Pierre Toussaint (27 June 1766 – June 30, 1853) was a Haitian-American hairdresser, philanthropist, and onetime slave brought to New York City by his owners in 1787. A candidate for sainthood, he was declared Venerable by Pope John Paul II in 1996.

Freed in 1807 after the death of his mistress, Pierre took the surname of "Toussaint" in honor of the hero of the Haitian Revolution. Toussaint also became a successful barber and used his wealth for various philanthropic causes. He also helped finance the construction of St. Patrick's Old Cathedral.

Credited as the de facto founder of Catholic Charities New York, Toussaint is the first and only layman to be buried in the crypt below the main altar of the current Saint Patrick's Cathedral on Fifth Avenue, generally reserved for bishops of the Archdiocese of New York.

Biography

Early life
Pierre was born into slavery on June 28, 1766, in what is now known as Haiti. He was the son of Ursule, and resided on the Artibonite plantation owned by the Bérard family. The plantation was located on the Artibonite River near Saint-Marc on the colony's west coast. His father's name is not known. He was known to have a sister Rosalie. His maternal grandmother, Zenobe Julien, was also a slave and was later freed by the Bérards for her family service. His maternal great-grandmother, Tonette, had been born in Africa, where she was sold into slavery and brought to Saint-Domingue. He was raised as a Catholic.
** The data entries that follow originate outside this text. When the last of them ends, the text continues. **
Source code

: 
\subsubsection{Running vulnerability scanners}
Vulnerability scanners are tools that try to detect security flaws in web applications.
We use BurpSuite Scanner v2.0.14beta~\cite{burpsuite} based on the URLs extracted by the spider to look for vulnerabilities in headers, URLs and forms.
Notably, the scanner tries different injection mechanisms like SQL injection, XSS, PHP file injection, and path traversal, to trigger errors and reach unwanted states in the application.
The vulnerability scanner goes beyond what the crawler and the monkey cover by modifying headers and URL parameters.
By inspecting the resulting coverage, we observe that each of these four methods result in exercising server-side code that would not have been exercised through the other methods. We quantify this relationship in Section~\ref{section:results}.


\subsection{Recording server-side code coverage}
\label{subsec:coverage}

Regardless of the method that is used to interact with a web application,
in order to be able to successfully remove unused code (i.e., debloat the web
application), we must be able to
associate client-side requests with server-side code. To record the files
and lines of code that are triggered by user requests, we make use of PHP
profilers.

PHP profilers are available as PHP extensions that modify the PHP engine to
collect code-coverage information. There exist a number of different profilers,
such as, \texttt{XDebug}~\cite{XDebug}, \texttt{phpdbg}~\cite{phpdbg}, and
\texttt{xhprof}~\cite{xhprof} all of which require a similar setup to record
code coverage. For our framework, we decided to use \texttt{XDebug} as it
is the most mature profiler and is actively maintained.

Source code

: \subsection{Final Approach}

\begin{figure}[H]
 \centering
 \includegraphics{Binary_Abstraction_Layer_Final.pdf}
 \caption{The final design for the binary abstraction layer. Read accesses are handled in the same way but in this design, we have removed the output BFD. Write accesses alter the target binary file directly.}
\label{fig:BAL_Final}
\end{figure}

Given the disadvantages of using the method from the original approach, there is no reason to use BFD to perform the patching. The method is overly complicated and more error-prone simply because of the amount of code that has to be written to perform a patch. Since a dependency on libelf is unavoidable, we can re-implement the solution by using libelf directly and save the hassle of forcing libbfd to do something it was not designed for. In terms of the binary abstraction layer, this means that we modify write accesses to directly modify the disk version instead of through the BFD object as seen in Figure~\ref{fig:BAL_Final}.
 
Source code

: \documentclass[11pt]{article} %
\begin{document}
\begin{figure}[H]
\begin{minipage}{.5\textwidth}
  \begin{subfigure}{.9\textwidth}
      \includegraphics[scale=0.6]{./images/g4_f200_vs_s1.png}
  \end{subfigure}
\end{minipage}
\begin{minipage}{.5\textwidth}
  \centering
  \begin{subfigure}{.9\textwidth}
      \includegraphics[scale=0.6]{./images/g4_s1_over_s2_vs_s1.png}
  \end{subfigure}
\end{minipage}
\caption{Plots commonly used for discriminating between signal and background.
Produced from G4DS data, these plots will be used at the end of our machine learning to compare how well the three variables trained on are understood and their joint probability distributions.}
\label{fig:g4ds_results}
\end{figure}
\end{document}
Pierre was educated as a child by the Bérard family's tutors and was trained as a house slave. The senior Bérards returned to France, taking Pierre with them, and their son Jean Bérard took over the plantation. As the tensions rose, which would lead to Haitian slaves and free people of color rising in rebellion, in 1797 Bérard and his second wife left the island for New York City, taking five of their slaves with them, including Pierre and Rosalie.

New York
Upon their arrival in New York, Bérard had Pierre apprenticed to one of New York's leading hairdressers. The master returned to Saint-Domingue to see to his property. After Jean Bérard died in St. Domingue of pleurisy, Pierre, who was becoming increasingly successful as a hairdresser in New York, voluntarily took on the support of Madame Bérard. His master had allowed him to keep much of his earnings from being hired out. (Pierre's kindness to his mistress was noted by one of her friends, Philip Jeremiah Schuyler's second wife Mary Schuyler, whose notes were a source for the 1854 memoir of Toussaint.) Madame Bérard eventually remarried, to Monsieur Nicolas, also from Saint-Domingue. On her deathbed, she made her husband promise to free Pierre from slavery.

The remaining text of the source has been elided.